* WORK ITEM
From the listing below, pick out each line with the word "width".

* INPUT FOR THIS TASK
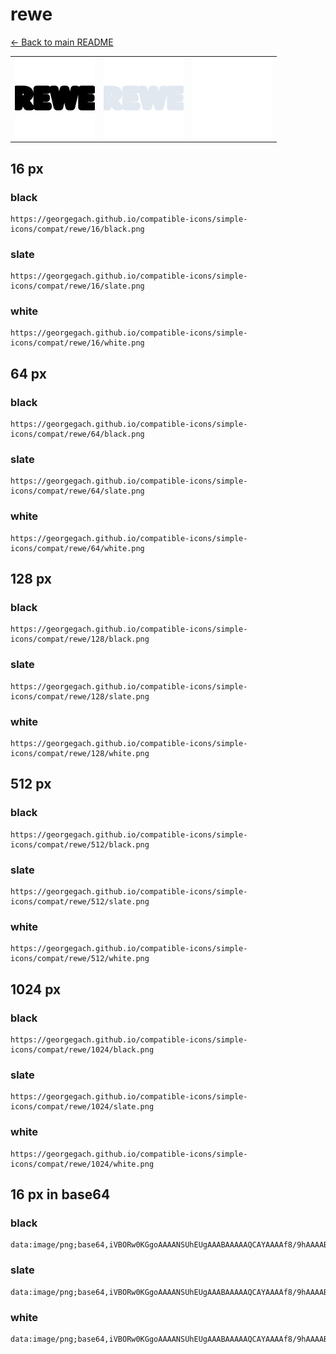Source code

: # rewe

[← Back to main README](../../README.md)

<table><tr>
  <td><img src="./128/black.png" width="128" alt="rewe black icon" /></td>
  <td><img src="./128/slate.png" width="128" alt="rewe slate icon" /></td>
  <td><img src="./128/white.png" width="128" alt="rewe white icon" /></td>
</tr></table>

## 16 px

### black
```
https://georgegach.github.io/compatible-icons/simple-icons/compat/rewe/16/black.png
```

### slate
```
https://georgegach.github.io/compatible-icons/simple-icons/compat/rewe/16/slate.png
```

### white
```
https://georgegach.github.io/compatible-icons/simple-icons/compat/rewe/16/white.png
```

## 64 px

### black
```
https://georgegach.github.io/compatible-icons/simple-icons/compat/rewe/64/black.png
```

### slate
```
https://georgegach.github.io/compatible-icons/simple-icons/compat/rewe/64/slate.png
```

### white
```
https://georgegach.github.io/compatible-icons/simple-icons/compat/rewe/64/white.png
```

## 128 px

### black
```
https://georgegach.github.io/compatible-icons/simple-icons/compat/rewe/128/black.png
```

### slate
```
https://georgegach.github.io/compatible-icons/simple-icons/compat/rewe/128/slate.png
```

### white
```
https://georgegach.github.io/compatible-icons/simple-icons/compat/rewe/128/white.png
```

## 512 px

### black
```
https://georgegach.github.io/compatible-icons/simple-icons/compat/rewe/512/black.png
```

### slate
```
https://georgegach.github.io/compatible-icons/simple-icons/compat/rewe/512/slate.png
```

### white
```
https://georgegach.github.io/compatible-icons/simple-icons/compat/rewe/512/white.png
```

## 1024 px

### black
```
https://georgegach.github.io/compatible-icons/simple-icons/compat/rewe/1024/black.png
```

### slate
```
https://georgegach.github.io/compatible-icons/simple-icons/compat/rewe/1024/slate.png
```

### white
```
https://georgegach.github.io/compatible-icons/simple-icons/compat/rewe/1024/white.png
```

## 16 px in base64

### black
```
data:image/png;base64,iVBORw0KGgoAAAANSUhEUgAAABAAAAAQCAYAAAAf8/9hAAAABmJLR0QA/wD/AP+gvaeTAAAAvklEQVQ4je3QPUoDARAF4G83axRENOBPIVoJFh7Fy4hHiCew9AppPIBsbWubpLLSSoKoITGuaR6y2KbNgylmePPmvWGNlVGgjwpPeMAVtvCOBo84xxsWOMEBupgUIU3RwSjkRWs+jeA3frCb+kJTxUURgSP8Yo5nbKCHvYh+xi3MMC7TlPjA7b94Qxy24vQS6Y9TtpodXGexi7MsNXjFJFWHv4mLCje4xyVecJrMc9zluTWOsY8BtnNkZo3VsQSXeC2Kk9BORwAAAABJRU5ErkJggg==
```

### slate
```
data:image/png;base64,iVBORw0KGgoAAAANSUhEUgAAABAAAAAQCAYAAAAf8/9hAAAABmJLR0QA/wD/AP+gvaeTAAABB0lEQVQ4je3RPy5EYRiF8ee833VnEhEk/hRCJVFYis2IJbACpS1oLECm1mpRmWZU3Agm7sz3Hg02IFGI3w6ec+Dfj2k8eTpGamyu6bmkrYdEGco8B5Ez62oh6l5NHiM8x2wrWK9WWxydxg9dIqZOiuRb0J5gbjuRpmlPizQ0ngEVtGx7WeINyAYQaSlUTGwqMeFe6N5oQfJqworQXParcSMJiXfDXXyWhM2L7NOvNgsh3wTaCHjGTkurlq6+BzAKDAYES0JHyMK0pHcFaZGGB4IO6ICRbWwPgP0GfNIULmYZBwVP7LrjKMMS9PT1zE17nXOPVHJLUdaiz3MNvFitVun33/v7D/sAPk+MBvFyyQgAAAAASUVORK5CYII=
```

### white
```
data:image/png;base64,iVBORw0KGgoAAAANSUhEUgAAABAAAAAQCAYAAAAf8/9hAAAABmJLR0QA/wD/AP+gvaeTAAAAwUlEQVQ4je3QMU4CYRQE4G+XdSUxRDZRKYxWJhQchcsQjqAnsPQKNB7AUNvSqpWVVoYYgYCwv82L2Z6WSaaYZOa9N48D9kaWUrpFgRmeMEIb36jxjD6+sMUVzlFinqWUaqzQwmuYtxFeBdv4xQ6nwSXqAlmwhR4SNnjHESp0Y+giroU13vIQOX5w36yHF1w06lRR6d+TN0QH4wiWuIlQjU/Mg9PwH2NQ4A6PGOID19F5g4d47hSXOMMEJ7Fk7YD98Qd7dTOEHMtpSgAAAABJRU5ErkJggg==
```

* SOLUTION FOR THIS PROBLEM
  <td><img src="./128/black.png" width="128" alt="rewe black icon" /></td>
  <td><img src="./128/slate.png" width="128" alt="rewe slate icon" /></td>
  <td><img src="./128/white.png" width="128" alt="rewe white icon" /></td>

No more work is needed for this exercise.